After I got a glimpse of Pan-STARRS, it looked like it would be clear enough to open the Hut. I wanted to run some more v-curves (calibration runs) in FocusMax, but apparently I had the steps set too small and the center focus position set too far off. So the run took forever and didn’t give a good curve. Meanwhile I went inside and was working remotely and the network was uncharacteristically slow, in fact excruciating, so I went back out to the hut and worked from there. TeamViewer was running at 90% CPU, which is not normal. Anyway to salvage the evening, I chose an easy target that was far enough from the meridian to avoid mirror flop issues. The “Leo Trio” consists of M 105, NGC 3384 and NGC 3389, a pretty tight grouping of obvious galaxies. My camera field at 17 x 11.5 arc-minutes is a bit tight for all three, so I framed 3384 and 3389 and set up for 10 – 300 second exposures.
The stars in the subs are a bit oval in the East-West direction, so something is not optimal with guiding, will work on that later. I didn’t shoot RGB because the sky started murking up, and ended up with 8 ok luminance frames to work with.

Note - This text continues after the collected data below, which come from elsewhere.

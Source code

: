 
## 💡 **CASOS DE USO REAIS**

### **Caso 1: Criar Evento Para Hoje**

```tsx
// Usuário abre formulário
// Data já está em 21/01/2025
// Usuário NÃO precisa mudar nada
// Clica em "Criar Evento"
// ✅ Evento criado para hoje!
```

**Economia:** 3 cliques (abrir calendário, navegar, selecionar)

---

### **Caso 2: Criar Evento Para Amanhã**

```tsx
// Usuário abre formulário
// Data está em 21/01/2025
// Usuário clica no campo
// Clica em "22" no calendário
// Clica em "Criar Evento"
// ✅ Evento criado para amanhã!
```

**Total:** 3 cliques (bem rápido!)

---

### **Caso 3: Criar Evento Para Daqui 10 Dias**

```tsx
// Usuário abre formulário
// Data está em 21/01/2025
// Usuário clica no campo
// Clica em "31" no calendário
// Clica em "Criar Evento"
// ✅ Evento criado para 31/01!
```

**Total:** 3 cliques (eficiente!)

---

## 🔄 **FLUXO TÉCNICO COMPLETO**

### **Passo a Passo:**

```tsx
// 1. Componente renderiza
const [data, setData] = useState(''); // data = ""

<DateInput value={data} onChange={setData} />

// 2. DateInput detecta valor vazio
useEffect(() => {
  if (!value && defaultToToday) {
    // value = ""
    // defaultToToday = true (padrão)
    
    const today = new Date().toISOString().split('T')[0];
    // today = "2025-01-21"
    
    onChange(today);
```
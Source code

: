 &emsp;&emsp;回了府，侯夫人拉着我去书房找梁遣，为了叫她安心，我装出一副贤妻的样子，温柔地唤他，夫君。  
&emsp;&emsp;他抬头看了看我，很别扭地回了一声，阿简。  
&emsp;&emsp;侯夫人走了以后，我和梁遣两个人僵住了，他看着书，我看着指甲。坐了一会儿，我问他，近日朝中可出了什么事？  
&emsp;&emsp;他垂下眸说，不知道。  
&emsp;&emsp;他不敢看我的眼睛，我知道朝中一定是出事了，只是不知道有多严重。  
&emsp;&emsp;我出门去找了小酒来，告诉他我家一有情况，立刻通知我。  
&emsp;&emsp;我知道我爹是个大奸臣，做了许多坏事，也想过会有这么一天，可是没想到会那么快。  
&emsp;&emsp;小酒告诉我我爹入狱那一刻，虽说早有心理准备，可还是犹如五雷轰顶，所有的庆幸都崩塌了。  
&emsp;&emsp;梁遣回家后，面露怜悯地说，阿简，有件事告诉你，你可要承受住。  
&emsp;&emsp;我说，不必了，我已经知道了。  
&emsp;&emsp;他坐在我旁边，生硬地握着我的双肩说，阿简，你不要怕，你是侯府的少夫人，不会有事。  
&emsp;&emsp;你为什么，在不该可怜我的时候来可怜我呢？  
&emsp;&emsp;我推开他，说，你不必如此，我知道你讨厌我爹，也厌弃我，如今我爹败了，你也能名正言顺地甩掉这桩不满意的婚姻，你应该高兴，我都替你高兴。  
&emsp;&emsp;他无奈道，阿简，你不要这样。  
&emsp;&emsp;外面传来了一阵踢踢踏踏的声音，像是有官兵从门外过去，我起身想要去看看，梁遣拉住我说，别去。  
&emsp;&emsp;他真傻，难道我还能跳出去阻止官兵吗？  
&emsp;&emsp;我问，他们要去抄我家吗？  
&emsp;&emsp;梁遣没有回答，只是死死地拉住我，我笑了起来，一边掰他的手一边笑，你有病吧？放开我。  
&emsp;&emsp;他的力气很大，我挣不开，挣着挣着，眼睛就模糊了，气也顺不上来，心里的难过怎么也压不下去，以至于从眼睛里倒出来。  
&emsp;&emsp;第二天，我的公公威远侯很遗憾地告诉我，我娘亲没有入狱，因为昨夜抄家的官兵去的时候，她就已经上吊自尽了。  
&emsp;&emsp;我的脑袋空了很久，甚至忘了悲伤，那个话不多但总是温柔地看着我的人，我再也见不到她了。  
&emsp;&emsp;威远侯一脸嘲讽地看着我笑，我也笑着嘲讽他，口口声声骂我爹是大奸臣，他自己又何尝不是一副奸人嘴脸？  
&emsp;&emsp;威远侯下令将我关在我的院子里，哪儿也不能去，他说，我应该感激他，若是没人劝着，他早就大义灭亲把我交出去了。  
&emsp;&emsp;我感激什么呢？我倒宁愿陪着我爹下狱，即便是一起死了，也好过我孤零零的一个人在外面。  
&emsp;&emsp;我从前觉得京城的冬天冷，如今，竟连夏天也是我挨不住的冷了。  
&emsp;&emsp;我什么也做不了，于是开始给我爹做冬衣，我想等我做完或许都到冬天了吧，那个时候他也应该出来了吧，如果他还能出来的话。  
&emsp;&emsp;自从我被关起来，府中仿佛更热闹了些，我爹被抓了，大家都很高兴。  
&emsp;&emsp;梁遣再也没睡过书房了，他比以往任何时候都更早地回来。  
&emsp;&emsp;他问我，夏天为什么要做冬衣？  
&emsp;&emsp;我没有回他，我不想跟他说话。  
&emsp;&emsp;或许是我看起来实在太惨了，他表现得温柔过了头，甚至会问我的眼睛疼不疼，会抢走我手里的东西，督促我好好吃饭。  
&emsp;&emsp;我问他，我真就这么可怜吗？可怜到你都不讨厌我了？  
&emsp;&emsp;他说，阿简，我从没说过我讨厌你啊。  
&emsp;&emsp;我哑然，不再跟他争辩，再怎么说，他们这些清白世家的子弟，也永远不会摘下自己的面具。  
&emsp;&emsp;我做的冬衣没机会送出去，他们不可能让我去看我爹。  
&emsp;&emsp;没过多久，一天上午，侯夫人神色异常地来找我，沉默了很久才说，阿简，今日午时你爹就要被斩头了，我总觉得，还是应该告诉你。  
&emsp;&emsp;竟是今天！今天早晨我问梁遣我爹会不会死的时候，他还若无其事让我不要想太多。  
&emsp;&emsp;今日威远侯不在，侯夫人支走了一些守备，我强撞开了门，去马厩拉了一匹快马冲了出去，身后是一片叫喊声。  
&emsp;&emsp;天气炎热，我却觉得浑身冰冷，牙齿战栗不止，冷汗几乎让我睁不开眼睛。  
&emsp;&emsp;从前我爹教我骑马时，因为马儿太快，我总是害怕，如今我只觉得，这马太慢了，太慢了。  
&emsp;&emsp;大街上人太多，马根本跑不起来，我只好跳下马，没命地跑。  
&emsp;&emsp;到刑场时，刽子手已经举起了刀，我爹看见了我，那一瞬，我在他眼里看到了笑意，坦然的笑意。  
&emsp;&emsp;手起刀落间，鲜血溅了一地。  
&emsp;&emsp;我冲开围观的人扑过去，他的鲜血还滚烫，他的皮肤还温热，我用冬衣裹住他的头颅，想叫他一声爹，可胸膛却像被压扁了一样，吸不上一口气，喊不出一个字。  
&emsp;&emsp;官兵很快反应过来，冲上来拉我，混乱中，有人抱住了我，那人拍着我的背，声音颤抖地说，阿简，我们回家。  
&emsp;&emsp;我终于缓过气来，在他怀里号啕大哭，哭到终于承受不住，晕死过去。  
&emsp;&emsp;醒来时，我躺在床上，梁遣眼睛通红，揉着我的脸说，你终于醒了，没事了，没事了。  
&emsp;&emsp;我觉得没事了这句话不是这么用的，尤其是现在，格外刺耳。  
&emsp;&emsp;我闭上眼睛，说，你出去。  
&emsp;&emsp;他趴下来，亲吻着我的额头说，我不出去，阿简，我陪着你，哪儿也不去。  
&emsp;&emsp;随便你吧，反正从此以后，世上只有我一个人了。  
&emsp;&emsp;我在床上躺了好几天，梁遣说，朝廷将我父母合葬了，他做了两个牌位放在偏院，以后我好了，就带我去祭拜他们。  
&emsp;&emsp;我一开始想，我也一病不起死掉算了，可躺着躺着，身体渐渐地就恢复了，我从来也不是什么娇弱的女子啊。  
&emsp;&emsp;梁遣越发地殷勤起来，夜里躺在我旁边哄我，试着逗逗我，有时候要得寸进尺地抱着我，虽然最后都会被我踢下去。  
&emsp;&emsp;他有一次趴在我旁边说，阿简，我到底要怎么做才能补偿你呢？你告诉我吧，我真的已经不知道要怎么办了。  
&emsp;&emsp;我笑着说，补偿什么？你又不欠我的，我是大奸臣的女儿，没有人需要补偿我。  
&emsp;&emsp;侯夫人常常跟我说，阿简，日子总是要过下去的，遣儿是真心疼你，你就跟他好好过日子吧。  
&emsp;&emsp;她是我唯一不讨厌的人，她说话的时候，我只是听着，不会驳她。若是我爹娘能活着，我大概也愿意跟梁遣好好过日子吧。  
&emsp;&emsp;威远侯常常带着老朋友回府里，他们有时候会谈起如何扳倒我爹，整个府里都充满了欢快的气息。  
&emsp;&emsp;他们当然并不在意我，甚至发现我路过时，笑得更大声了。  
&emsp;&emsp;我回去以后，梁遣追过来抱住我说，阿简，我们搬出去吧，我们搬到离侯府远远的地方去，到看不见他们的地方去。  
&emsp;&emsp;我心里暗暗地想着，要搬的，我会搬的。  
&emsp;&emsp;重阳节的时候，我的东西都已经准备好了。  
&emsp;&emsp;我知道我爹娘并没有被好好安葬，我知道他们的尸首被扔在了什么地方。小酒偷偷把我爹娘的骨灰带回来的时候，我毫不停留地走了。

After processing the image, mainly with Maxim’s DDP (“digital development”) utility, you can see what looks like the remnant of a central bar or disk not exactly perpendicular to the axis of the ellipse. I was expecting an elliptical galaxy, but it looks like NGC 3384 hasn’t evolved quite that far yet. Elliptical galaxies are considered to be the end state of possibly numerous galaxy mergers and are mostly found in crowded galactic neighborhoods, in this case the M96 group. When I selected NGC 3384 from TheSky, it was identified as NGC 3371, and guess what, it’s both! NGC 3371 was discovered Mar 11, 1784 by William Herschel and eventually listed as NGC 3384, then recorded Mar 23, 1830 by John Herschel and listed as NGC 3371. Apparently this is one of the ways that errors cropped up in the NGC catalog; the accepted name seems to now be 3384. Depending on the source, it’s identified as an E07 elliptical, or occasionally as an SB0 (which is to say a lenticular galaxy with no apparent spiral structure but with a bar), which looks to be more accurate. NGC 3389 looks like a beat-up spiral that has been distorted by a close encounter, and would be fun to add some RGB data. It’s blue and has active star formation going on; from it’s motion and distance, it’s not considered to be part of the the M96 Group.